On April 7, the Pentagon announced that the United States had launched 59 Tomahawk cruise missiles targeted at an airbase in Homs, Syria.
The launch was in response to the Syrian government attacking their own civilians with poison gas three days earlier, which was confirmed by the U.S. government. The missiles were aimed at the airbase where the attack originated.
In June 2014, the Syrian government claimed the last chemical weapons they possessed were shipped out of the country. Syria notified the United Nations that they had complied with the United Nations Security Council Resolution 2018, to destroy all chemical weapons and production facilities.
Dean and professor of the college of liberal arts and sciences, Jennifer Walsh, Ph.D., commented in regards to President Trump’s contradicting opinions on Syrian involvement.
“President Trump’s decision to use force was an emotional response to a horrific human tragedy,” Walsh said. “It contradicted his previous stated position to not get involved in the Syrian civil war.
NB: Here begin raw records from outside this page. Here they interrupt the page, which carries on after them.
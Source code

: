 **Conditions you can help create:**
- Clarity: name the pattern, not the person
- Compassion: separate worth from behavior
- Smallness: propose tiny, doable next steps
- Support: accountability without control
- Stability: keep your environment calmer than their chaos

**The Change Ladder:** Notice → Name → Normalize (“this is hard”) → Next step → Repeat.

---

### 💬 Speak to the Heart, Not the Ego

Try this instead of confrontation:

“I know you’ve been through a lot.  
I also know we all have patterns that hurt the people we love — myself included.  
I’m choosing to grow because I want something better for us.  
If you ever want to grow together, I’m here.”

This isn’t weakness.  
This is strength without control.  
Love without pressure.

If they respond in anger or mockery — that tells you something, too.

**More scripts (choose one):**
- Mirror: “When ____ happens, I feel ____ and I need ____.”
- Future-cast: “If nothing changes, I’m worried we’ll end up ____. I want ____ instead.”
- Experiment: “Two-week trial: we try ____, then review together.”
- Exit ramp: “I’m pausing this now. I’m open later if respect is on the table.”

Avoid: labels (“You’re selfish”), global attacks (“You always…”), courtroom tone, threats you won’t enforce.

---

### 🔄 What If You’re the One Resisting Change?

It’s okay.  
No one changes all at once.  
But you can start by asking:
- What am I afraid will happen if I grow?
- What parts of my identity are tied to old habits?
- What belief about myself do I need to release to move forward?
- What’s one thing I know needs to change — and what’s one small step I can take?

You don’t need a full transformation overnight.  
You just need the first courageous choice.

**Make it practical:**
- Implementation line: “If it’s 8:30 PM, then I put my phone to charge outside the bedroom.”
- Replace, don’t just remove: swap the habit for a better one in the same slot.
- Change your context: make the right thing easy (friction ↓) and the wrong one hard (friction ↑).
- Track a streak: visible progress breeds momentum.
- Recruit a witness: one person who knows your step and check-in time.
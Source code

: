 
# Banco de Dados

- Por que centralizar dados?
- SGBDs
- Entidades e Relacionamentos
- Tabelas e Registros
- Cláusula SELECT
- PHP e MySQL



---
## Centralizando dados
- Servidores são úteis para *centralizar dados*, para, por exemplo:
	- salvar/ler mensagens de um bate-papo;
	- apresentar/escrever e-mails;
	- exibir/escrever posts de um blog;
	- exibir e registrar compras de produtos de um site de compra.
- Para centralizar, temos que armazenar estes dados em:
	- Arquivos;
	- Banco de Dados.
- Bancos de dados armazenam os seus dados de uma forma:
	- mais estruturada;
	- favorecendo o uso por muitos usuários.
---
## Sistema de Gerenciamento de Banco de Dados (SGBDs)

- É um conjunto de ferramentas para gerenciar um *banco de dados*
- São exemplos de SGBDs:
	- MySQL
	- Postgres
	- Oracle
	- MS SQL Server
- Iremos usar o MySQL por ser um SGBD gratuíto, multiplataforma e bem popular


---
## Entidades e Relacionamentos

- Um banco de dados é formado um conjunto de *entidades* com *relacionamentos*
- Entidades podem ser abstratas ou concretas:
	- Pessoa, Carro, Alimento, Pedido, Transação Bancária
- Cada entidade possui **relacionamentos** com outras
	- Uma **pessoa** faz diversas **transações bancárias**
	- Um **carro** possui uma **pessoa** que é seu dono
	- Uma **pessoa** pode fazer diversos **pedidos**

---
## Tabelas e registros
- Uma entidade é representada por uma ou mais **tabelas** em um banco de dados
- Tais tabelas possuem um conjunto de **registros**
Although the scope was limited this time, Trump’s willingness to change his political stance on Syrian involvement raises many questions about his willingness to change his mind on other positions and his willingness to get involved in other Middle East conflicts.
Chair and professor of the department of history and political science at APU, Daniel Palm, Ph.D., provided insight regarding the role of the U.S. in the Syrian crisis.
“The president has this question: what to do when chemical weapons are used?” Palm said. “There is significant agreement and there had been for most of the 20th century that since WWI a hundred years ago… That led to agreements after WWI. International agreements that nations would limit or not use chemical weapons. And that sort of extended to biological weapons, as well.”
The action by the U.S. has received bipartisan support in Congress. The U.S. put the Syrian government on notice: should another chemical weapons attack take place, the U.S. will take a much more aggressive action to permanently rid this threat.
The attack stemmed from a significant flaw in the lack of honesty and transparency within their government in 2014. That dishonesty lead to a corrupt system of government and jeopardized relationships with other nations.
Chemical weapons should not be an option on the battlefield under any circumstance. The fact that the Syrian government still possesses these weapons and is willing to use them is very troubling from a moral viewpoint.
“There is a certain broad humanitarian sense in what should be done when chemical weapons are used and there is significant civilian loss of life,” Palm said. “This particular president opted to use military force to make a point that the use of chemical weapons in this conflict did not go unnoticed and was unappreciated by the United States.”
Nazi Germany was an oppressed nation under Hitler’s rule from 1933 through 1945. The killing of six million Jewish people during WWII has a haunting correlation with innocent Syrian civilians being killed by their own government.
“It was not necessarily [an] attempt to make the definitive [future’s] use of those weapons not going to happen,” Palm said. “It was to make a point that it is clearly noticed, and it got the attention of the United States and that the President wanted to make it clear that to [their] response… there’s consequence.”
There are over 470,000 casualties of the Syrian civil war and over seven million people are displaced. If the United States remains on the sideline in the Syrian crisis, aren’t we disregarding a humanitarian responsibility to save innocent lives?